What you are asked to do:
Copy out all lines from the entries below in which "mbox" occurs.

Provided records:
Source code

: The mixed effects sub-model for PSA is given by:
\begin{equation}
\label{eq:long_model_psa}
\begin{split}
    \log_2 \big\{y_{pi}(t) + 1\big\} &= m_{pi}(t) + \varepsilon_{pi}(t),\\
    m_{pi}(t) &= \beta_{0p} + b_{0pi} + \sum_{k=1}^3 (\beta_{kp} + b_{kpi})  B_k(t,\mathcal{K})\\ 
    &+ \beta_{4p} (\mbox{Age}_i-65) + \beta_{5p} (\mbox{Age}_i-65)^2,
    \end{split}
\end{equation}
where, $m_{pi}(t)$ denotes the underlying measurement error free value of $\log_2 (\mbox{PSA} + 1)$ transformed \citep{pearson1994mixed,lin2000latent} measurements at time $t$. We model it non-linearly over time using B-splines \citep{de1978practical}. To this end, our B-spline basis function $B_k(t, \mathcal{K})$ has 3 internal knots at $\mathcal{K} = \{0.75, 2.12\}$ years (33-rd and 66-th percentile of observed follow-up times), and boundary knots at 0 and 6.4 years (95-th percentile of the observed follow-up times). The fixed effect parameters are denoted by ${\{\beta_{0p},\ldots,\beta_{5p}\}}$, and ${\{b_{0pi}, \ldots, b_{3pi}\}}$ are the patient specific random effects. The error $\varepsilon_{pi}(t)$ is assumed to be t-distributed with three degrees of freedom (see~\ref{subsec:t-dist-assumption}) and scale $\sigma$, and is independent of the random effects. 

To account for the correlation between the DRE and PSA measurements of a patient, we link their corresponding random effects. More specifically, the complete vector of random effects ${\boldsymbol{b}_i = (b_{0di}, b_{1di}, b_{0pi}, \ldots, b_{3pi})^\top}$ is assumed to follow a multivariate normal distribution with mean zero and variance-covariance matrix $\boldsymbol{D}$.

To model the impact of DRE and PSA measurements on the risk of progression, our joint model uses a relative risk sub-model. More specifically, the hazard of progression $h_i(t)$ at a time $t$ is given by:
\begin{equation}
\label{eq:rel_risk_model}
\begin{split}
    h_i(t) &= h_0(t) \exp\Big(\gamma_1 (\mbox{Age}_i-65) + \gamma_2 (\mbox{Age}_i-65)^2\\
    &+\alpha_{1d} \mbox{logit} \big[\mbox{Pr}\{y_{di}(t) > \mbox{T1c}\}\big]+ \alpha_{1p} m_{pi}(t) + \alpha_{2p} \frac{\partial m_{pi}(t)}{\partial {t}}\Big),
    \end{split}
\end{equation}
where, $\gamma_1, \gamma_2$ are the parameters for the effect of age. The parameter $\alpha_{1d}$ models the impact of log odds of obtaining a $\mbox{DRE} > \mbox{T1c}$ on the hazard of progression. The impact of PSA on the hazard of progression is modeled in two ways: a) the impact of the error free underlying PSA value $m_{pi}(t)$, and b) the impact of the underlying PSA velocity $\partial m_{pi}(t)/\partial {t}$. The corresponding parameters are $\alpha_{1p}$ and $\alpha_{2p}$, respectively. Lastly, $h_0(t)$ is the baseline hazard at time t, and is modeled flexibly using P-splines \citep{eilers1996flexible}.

Your solution:
    &+ \beta_{4p} (\mbox{Age}_i-65) + \beta_{5p} (\mbox{Age}_i-65)^2,
where, $m_{pi}(t)$ denotes the underlying measurement error free value of $\log_2 (\mbox{PSA} + 1)$ transformed \citep{pearson1994mixed,lin2000latent} measurements at time $t$. We model it non-linearly over time using B-splines \citep{de1978practical}. To this end, our B-spline basis function $B_k(t, \mathcal{K})$ has 3 internal knots at $\mathcal{K} = \{0.75, 2.12\}$ years (33-rd and 66-th percentile of observed follow-up times), and boundary knots at 0 and 6.4 years (95-th percentile of the observed follow-up times). The fixed effect parameters are denoted by ${\{\beta_{0p},\ldots,\beta_{5p}\}}$, and ${\{b_{0pi}, \ldots, b_{3pi}\}}$ are the patient specific random effects. The error $\varepsilon_{pi}(t)$ is assumed to be t-distributed with three degrees of freedom (see~\ref{subsec:t-dist-assumption}) and scale $\sigma$, and is independent of the random effects. 
    h_i(t) &= h_0(t) \exp\Big(\gamma_1 (\mbox{Age}_i-65) + \gamma_2 (\mbox{Age}_i-65)^2\\
    &+\alpha_{1d} \mbox{logit} \big[\mbox{Pr}\{y_{di}(t) > \mbox{T1c}\}\big]+ \alpha_{1p} m_{pi}(t) + \alpha_{2p} \frac{\partial m_{pi}(t)}{\partial {t}}\Big),
where, $\gamma_1, \gamma_2$ are the parameters for the effect of age. The parameter $\alpha_{1d}$ models the impact of log odds of obtaining a $\mbox{DRE} > \mbox{T1c}$ on the hazard of progression. The impact of PSA on the hazard of progression is modeled in two ways: a) the impact of the error free underlying PSA value $m_{pi}(t)$, and b) the impact of the underlying PSA velocity $\partial m_{pi}(t)/\partial {t}$. The corresponding parameters are $\alpha_{1p}$ and $\alpha_{2p}$, respectively. Lastly, $h_0(t)$ is the baseline hazard at time t, and is modeled flexibly using P-splines \citep{eilers1996flexible}.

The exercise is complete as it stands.